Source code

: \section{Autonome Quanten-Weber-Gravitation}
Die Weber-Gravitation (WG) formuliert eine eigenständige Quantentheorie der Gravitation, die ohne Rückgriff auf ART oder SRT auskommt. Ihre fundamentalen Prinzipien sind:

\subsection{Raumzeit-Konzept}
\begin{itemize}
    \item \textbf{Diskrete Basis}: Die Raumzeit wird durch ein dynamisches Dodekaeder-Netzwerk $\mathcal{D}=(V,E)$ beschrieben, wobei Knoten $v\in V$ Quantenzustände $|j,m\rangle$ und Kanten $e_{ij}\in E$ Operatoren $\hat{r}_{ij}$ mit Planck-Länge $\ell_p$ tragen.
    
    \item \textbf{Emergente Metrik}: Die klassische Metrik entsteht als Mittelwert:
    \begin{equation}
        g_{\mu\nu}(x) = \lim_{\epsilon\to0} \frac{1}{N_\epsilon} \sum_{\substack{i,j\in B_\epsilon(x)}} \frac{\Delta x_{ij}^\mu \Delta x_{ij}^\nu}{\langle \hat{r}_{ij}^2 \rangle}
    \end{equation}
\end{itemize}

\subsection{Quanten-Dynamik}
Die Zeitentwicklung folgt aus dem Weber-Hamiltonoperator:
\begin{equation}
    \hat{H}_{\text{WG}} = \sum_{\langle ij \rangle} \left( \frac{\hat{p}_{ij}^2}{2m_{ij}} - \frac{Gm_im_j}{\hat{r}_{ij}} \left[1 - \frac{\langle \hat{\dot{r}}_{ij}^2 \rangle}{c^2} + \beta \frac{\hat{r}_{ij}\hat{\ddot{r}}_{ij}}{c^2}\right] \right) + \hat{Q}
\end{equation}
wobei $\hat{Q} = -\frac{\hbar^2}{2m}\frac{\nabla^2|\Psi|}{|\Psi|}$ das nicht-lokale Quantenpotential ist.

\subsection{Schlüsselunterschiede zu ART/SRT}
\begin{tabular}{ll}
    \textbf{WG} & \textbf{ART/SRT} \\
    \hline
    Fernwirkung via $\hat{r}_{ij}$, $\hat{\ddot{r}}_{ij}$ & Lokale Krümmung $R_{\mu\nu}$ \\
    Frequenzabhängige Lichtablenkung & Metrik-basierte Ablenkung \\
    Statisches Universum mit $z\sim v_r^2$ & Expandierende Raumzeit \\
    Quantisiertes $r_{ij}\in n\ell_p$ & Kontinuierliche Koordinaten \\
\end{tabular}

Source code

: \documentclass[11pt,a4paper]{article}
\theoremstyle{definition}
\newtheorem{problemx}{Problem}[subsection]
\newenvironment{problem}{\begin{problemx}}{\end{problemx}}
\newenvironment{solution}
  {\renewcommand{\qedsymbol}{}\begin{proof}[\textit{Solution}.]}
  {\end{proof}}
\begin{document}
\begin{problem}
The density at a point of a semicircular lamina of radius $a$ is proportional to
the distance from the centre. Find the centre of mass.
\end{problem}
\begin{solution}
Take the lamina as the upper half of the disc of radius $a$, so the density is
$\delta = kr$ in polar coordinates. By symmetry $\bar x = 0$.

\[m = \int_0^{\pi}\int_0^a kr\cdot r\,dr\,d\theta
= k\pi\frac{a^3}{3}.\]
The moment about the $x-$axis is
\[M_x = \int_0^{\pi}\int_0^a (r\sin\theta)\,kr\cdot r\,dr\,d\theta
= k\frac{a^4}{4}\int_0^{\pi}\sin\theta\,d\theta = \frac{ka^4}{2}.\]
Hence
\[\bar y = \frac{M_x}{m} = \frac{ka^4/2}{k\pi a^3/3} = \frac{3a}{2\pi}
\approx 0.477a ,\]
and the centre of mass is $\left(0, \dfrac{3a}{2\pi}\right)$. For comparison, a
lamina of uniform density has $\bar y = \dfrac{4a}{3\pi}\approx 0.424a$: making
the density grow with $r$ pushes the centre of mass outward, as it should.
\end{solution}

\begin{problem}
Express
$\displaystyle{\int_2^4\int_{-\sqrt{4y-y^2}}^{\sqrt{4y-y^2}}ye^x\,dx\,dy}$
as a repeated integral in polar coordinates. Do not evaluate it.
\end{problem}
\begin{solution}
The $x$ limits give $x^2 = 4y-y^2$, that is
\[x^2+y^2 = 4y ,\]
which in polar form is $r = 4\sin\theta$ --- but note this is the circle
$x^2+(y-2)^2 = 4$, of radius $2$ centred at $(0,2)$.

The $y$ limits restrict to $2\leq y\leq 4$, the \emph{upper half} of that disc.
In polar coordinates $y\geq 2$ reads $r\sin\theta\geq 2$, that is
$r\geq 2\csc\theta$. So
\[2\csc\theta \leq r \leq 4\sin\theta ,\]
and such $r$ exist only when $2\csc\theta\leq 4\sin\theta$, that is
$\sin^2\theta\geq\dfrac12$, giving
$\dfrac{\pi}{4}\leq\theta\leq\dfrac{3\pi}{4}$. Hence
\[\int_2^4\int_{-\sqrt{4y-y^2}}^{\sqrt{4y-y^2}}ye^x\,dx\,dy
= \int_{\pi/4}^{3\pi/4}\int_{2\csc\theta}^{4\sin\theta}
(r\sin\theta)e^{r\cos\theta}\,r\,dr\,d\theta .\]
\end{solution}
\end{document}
+ + + + +
• [What the task asks] Retype every record above exactly as it appears.

• [Output of the task]
Source code

: \section{Autonome Quanten-Weber-Gravitation}
Die Weber-Gravitation (WG) formuliert eine eigenständige Quantentheorie der Gravitation, die ohne Rückgriff auf ART oder SRT auskommt. Ihre fundamentalen Prinzipien sind:

\subsection{Raumzeit-Konzept}
\begin{itemize}
    \item \textbf{Diskrete Basis}: Die Raumzeit wird durch ein dynamisches Dodekaeder-Netzwerk $\mathcal{D}=(V,E)$ beschrieben, wobei Knoten $v\in V$ Quantenzustände $|j,m\rangle$ und Kanten $e_{ij}\in E$ Operatoren $\hat{r}_{ij}$ mit Planck-Länge $\ell_p$ tragen.
    
    \item \textbf{Emergente Metrik}: Die klassische Metrik entsteht als Mittelwert:
    \begin{equation}
        g_{\mu\nu}(x) = \lim_{\epsilon\to0} \frac{1}{N_\epsilon} \sum_{\substack{i,j\in B_\epsilon(x)}} \frac{\Delta x_{ij}^\mu \Delta x_{ij}^\nu}{\langle \hat{r}_{ij}^2 \rangle}
    \end{equation}
\end{itemize}

\subsection{Quanten-Dynamik}
Die Zeitentwicklung folgt aus dem Weber-Hamiltonoperator:
\begin{equation}
    \hat{H}_{\text{WG}} = \sum_{\langle ij \rangle} \left( \frac{\hat{p}_{ij}^2}{2m_{ij}} - \frac{Gm_im_j}{\hat{r}_{ij}} \left[1 - \frac{\langle \hat{\dot{r}}_{ij}^2 \rangle}{c^2} + \beta \frac{\hat{r}_{ij}\hat{\ddot{r}}_{ij}}{c^2}\right] \right) + \hat{Q}
\end{equation}
wobei $\hat{Q} = -\frac{\hbar^2}{2m}\frac{\nabla^2|\Psi|}{|\Psi|}$ das nicht-lokale Quantenpotential ist.

\subsection{Schlüsselunterschiede zu ART/SRT}
\begin{tabular}{ll}
    \textbf{WG} & \textbf{ART/SRT} \\
    \hline
    Fernwirkung via $\hat{r}_{ij}$, $\hat{\ddot{r}}_{ij}$ & Lokale Krümmung $R_{\mu\nu}$ \\
    Frequenzabhängige Lichtablenkung & Metrik-basierte Ablenkung \\
    Statisches Universum mit $z\sim v_r^2$ & Expandierende Raumzeit \\
    Quantisiertes $r_{ij}\in n\ell_p$ & Kontinuierliche Koordinaten \\
\end{tabular}

Source code

: \documentclass[11pt,a4paper]{article}
\theoremstyle{definition}
\newtheorem{problemx}{Problem}[subsection]
\newenvironment{problem}{\begin{problemx}}{\end{problemx}}
\newenvironment{solution}
  {\renewcommand{\qedsymbol}{}\begin{proof}[\textit{Solution}.]}
  {\end{proof}}
\begin{document}
\begin{problem}
The density at a point of a semicircular lamina of radius $a$ is proportional to
the distance from the centre. Find the centre of mass.
\end{problem}
\begin{solution}
Take the lamina as the upper half of the disc of radius $a$, so the density is
$\delta = kr$ in polar coordinates. By symmetry $\bar x = 0$.

\[m = \int_0^{\pi}\int_0^a kr\cdot r\,dr\,d\theta
= k\pi\frac{a^3}{3}.\]
The moment about the $x-$axis is
\[M_x = \int_0^{\pi}\int_0^a (r\sin\theta)\,kr\cdot r\,dr\,d\theta
= k\frac{a^4}{4}\int_0^{\pi}\sin\theta\,d\theta = \frac{ka^4}{2}.\]
Hence
\[\bar y = \frac{M_x}{m} = \frac{ka^4/2}{k\pi a^3/3} = \frac{3a}{2\pi}
\approx 0.477a ,\]
and the centre of mass is $\left(0, \dfrac{3a}{2\pi}\right)$. For comparison, a
lamina of uniform density has $\bar y = \dfrac{4a}{3\pi}\approx 0.424a$: making
the density grow with $r$ pushes the centre of mass outward, as it should.
\end{solution}

\begin{problem}
Express
$\displaystyle{\int_2^4\int_{-\sqrt{4y-y^2}}^{\sqrt{4y-y^2}}ye^x\,dx\,dy}$
as a repeated integral in polar coordinates. Do not evaluate it.
\end{problem}
\begin{solution}
The $x$ limits give $x^2 = 4y-y^2$, that is
\[x^2+y^2 = 4y ,\]
which in polar form is $r = 4\sin\theta$ --- but note this is the circle
$x^2+(y-2)^2 = 4$, of radius $2$ centred at $(0,2)$.

The $y$ limits restrict to $2\leq y\leq 4$, the \emph{upper half} of that disc.
In polar coordinates $y\geq 2$ reads $r\sin\theta\geq 2$, that is
$r\geq 2\csc\theta$. So
\[2\csc\theta \leq r \leq 4\sin\theta ,\]
and such $r$ exist only when $2\csc\theta\leq 4\sin\theta$, that is
$\sin^2\theta\geq\dfrac12$, giving
$\dfrac{\pi}{4}\leq\theta\leq\dfrac{3\pi}{4}$. Hence
\[\int_2^4\int_{-\sqrt{4y-y^2}}^{\sqrt{4y-y^2}}ye^x\,dx\,dy
= \int_{\pi/4}^{3\pi/4}\int_{2\csc\theta}^{4\sin\theta}
(r\sin\theta)e^{r\cos\theta}\,r\,dr\,d\theta .\]
\end{solution}
\end{document}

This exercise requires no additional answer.